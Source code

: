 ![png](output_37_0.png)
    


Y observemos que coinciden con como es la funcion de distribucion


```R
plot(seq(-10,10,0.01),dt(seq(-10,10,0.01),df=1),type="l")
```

###

Task directions => What is needed here is the full listing, restated word for word.

Answer to the problem =>
Source code

: ![png](output_37_0.png)
    


Y observemos que coinciden con como es la funcion de distribucion


```R
plot(seq(-10,10,0.01),dt(seq(-10,10,0.01),df=1),type="l")
```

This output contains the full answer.